Frequent contributor “BIKEBOY” and long winded resident bike expert offers expertise on the bike lanes.
I’m writing to share some observations about the “bike lane experiment” in downtown Boise. (I completed the online survey as well, but it didn’t allow for any details.)
I’ve now ridden my bicycle along every inch of the temporary bike lanes, at least a couple times. Plus – I’m a 29-year veteran transportation cyclist, riding year round and working in downtown Boise. So I feel like I’m qualified to comment AND sympathetic to the bicyclist point of view.
First comment: I commend ACHD for your ongoing and obvious desire to make Boise’s and the county’s roads bicycle-friendly. I think overall you do a great job.
Regarding the experimental bike lanes…
First of all, they seem considerably wider than they need to be, to accommodate single-file cyclists. Perhaps when the roads are re-striped, a 4-foot lane could be squeezed in without stealing a traffic lane. (?)
Second, I have mixed feelings about the car-parking scheme, in the places where the bike lane is in between the sidewalk and the parked cars. It definitely distances cyclists from moving heavy traffic. And it probably is effective in reducing “door zone” incidents (car door opening into the path of an oncoming cyclist). But it has resulted in worse visibility. Just yesterday, May 14, I was riding eastbound on Main Street, and had two “near miss encounters” with cars that were turning left/north across my path. I was watching, and put on my brakes in time to avoid a collision. But in both cases my presence at the intersection took the motorist by complete surprise. Visibility is of utmost importance for cyclist survival, and because of that I don’t believe that the “parking buffer” is the way to go, at least in its experimental configuration.

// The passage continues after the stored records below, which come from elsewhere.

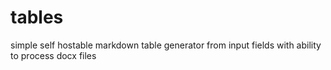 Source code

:# tables
simple self hostable markdown table generator from input fields with ability to process docx files
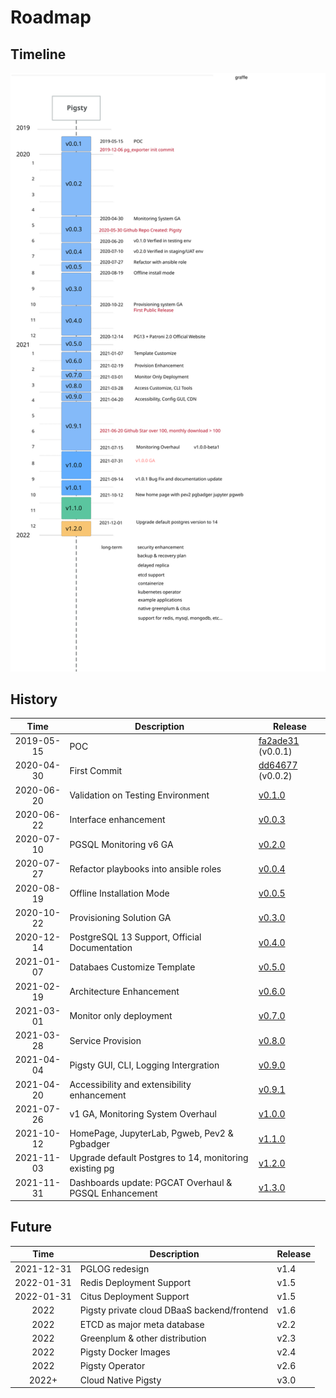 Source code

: # Roadmap


## Timeline

![](_media/pigsty-timeline.svg)


## History

|      Time      | Description                                               | Release                                                      |
| :------------: | --------------------------------------------------------- | ------------------------------------------------------------ |
|   2019-05-15   | POC                                                       | [fa2ade31](https://github.com/Vonng/pg/commit/fa2ade31f8e81093eeba9d966c20120054f0646b) (v0.0.1) |
|   2020-04-30   | First Commit                                              | [dd64677](https://github.com/Vonng/pigsty/commit/dd646775624ddb33aef7884f4f030682bdc371f8) (v0.0.2) |
|   2020-06-20   | Validation on Testing Environment                         | [v0.1.0](https://github.com/Vonng/pigsty/commit/1cf2ea5ee91db071de00ec805032928ff582453b) |
|   2020-06-22   | Interface enhancement                                     | [v0.0.3](https://github.com/Vonng/pigsty/commit/4c5c68ccd57bc32a9e9c98aa3f264aa19f45c7ee) |
|   2020-07-10   | PGSQL Monitoring v6 GA                                    | [v0.2.0](https://github.com/Vonng/pigsty/commit/385e33a62a19817e8ba19997260e6b77d99fe2ba) |
|   2020-07-27   | Refactor playbooks into ansible roles                     | [v0.0.4](https://github.com/Vonng/pigsty/commit/90b44259818d2c71e37df5250fe8ed1078a883d0) |
|   2020-08-19   | Offline Installation Mode                                 | [v0.0.5](https://github.com/Vonng/pigsty/commit/0fe9e829b298fe5e56307de3f78c95071de28245) |
|   2020-10-22   | Provisioning Solution GA                                  | [v0.3.0](https://github.com/Vonng/pigsty/releases/tag/v0.3.0) |
|   2020-12-14   | PostgreSQL 13 Support, Official Documentation             | [v0.4.0](https://github.com/Vonng/pigsty/releases/tag/v0.4.0) |
|   2021-01-07   | Databaes Customize Template                               | [v0.5.0](https://github.com/Vonng/pigsty/releases/tag/v0.5.0) |
|   2021-02-19   | Architecture Enhancement                                  | [v0.6.0](https://github.com/Vonng/pigsty/releases/tag/v0.6.0) |
|   2021-03-01   | Monitor only deployment                                   | [v0.7.0](https://github.com/Vonng/pigsty/releases/tag/v0.7.0) |
|   2021-03-28   | Service Provision                                         | [v0.8.0](https://github.com/Vonng/pigsty/releases/tag/v0.8.0) |
|   2021-04-04   | Pigsty GUI, CLI, Logging Intergration                     | [v0.9.0](https://github.com/Vonng/pigsty/releases/tag/v0.9.0) |
|   2021-04-20   | Accessibility and extensibility enhancement               | [v0.9.1](https://github.com/Vonng/pigsty/releases/tag/v0.9.1) |
|   2021-07-26   | v1 GA, Monitoring System Overhaul                         | [v1.0.0](https://github.com/Vonng/pigsty/releases/tag/v1.0.0) |
|   2021-10-12   | HomePage, JupyterLab, Pgweb, Pev2 & Pgbadger              | [v1.1.0](https://github.com/Vonng/pigsty/releases/tag/v1.1.0) |
|   2021-11-03   | Upgrade default Postgres to 14, monitoring existing pg    | [v1.2.0](https://github.com/Vonng/pigsty/releases/tag/v1.2.0) |
|   2021-11-31   | Dashboards update: PGCAT Overhaul & PGSQL Enhancement     | [v1.3.0](https://github.com/Vonng/pigsty/releases/tag/v1.3.0) |



## Future

|      Time      | Description                                               | Release                                                      |
| :------------: | --------------------------------------------------------- | ------------------------------------------------------------ |
|   2021-12-31   | PGLOG redesign                                            | v1.4                                                         |
|   2022-01-31   | Redis Deployment Support                                  | v1.5                                                         |
|   2022-01-31   | Citus Deployment Support                                  | v1.5                                                         |
|     2022       | Pigsty private cloud DBaaS backend/frontend               | v1.6                                                         |
|      2022      | ETCD as major meta database                               | v2.2                                                         |
|      2022      | Greenplum & other distribution                            | v2.3                                                         |
|      2022      | Pigsty Docker Images                                      | v2.4                                                         |
|      2022      | Pigsty Operator                                           | v2.6                                                         |
|     2022+      | Cloud Native Pigsty                                       | v3.0                                                         |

Third, I’m not sold on the green “bike boxes.” I’ve seen them painted on the street – but I was baffled by them. This morning I visited your website and read about how they are intended to be used… and now it makes more sense to me. BUT – they are not intuitive and without “education,” I think they are likely to not be effectively used by casual cyclists.
It seems to me… there are three basic types of transportation cyclists.

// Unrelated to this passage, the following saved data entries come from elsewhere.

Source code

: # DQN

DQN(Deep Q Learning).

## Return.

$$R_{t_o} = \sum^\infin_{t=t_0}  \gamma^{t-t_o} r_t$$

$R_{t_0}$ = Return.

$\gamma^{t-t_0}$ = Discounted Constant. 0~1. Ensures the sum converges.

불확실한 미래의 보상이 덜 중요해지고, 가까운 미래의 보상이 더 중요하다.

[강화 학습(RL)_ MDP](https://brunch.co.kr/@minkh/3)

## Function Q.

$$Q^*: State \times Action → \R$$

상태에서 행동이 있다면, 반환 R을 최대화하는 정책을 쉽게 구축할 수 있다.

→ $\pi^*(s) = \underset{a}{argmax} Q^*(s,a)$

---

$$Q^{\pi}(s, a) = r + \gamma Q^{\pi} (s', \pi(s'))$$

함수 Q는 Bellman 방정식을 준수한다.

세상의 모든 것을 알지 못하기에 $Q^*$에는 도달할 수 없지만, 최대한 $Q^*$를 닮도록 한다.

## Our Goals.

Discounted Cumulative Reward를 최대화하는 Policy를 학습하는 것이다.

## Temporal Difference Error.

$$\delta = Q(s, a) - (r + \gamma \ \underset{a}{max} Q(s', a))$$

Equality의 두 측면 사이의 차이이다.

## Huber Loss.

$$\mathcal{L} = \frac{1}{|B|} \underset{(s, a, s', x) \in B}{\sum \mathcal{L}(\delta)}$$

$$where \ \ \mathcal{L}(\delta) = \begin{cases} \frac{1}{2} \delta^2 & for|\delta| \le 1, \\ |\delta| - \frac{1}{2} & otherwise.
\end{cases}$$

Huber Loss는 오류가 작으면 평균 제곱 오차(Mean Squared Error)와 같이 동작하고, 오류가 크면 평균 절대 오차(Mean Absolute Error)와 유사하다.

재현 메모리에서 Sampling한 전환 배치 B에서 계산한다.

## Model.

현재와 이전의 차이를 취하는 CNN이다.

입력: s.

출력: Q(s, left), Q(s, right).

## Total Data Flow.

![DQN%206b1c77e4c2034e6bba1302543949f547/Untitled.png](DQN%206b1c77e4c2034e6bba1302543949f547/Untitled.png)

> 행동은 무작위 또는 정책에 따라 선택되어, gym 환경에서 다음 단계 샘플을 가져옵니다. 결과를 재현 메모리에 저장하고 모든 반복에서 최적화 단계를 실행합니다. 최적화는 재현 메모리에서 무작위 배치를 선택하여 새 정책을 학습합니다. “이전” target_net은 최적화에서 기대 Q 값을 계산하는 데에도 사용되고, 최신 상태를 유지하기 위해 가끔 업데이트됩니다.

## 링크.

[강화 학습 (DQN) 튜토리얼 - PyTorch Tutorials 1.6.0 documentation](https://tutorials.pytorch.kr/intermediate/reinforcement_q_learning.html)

The first group is the everyday/experienced type… I’m one of those. Wherever a dedicated bike infrastructure is provided, I will gladly use it, but I’m comfortable mingling with traffic… and I’ve done it enough that I rarely have any problem. I know traffic laws and try to follow them. I ride predictably, visibly, and defensively.
The second group is the “casual” cyclist, who rides now and then, but isn’t really comfortable in traffic. They are the ones you are primarily focused on, with infrastructure… because they’ll just leave the bike in the garage if they don’t have a bike lane. This group also includes families, kids, incompetents, etc. (I’m pretty sure a lot of these people will slowly evolve into the first type, if they gain experience and get comfortable. And that’s a good thing because another reality is… there will NEVER be bike lanes on every street.)
The third group is the “scofflaw” cyclist – the “elites” who ride along Hill Road and think they are too “special” to have to follow traffic laws, etc. It also includes the poorly-educated cyclists who ride against traffic, at night without lights, etc. It also includes the no-hands-on-bars / earphones / handheld-gizmo-in-one-hand IDIOTS who ride along obliviously, as though they have an invisible force field, and expect everybody else on the road to compensate for their incompetence and poor behavior. As far as I’m concerned, you don’t need to do ANYTHING for this group. (Although I wish law enforcement were more vigorous!)
I was enthused when I saw that Boise is #4 among cities in workers riding bikes to work, at 3.7% (US Census). That’s totally amazing and awesome! But we can and should do even better! We have better climate than Portland, Minneapolis, or Madison. And Boise is relatively flat. Let’s move up a couple more notches, over the next 10 years or so!
Thanks for allowing a citizen/cyclist to comment!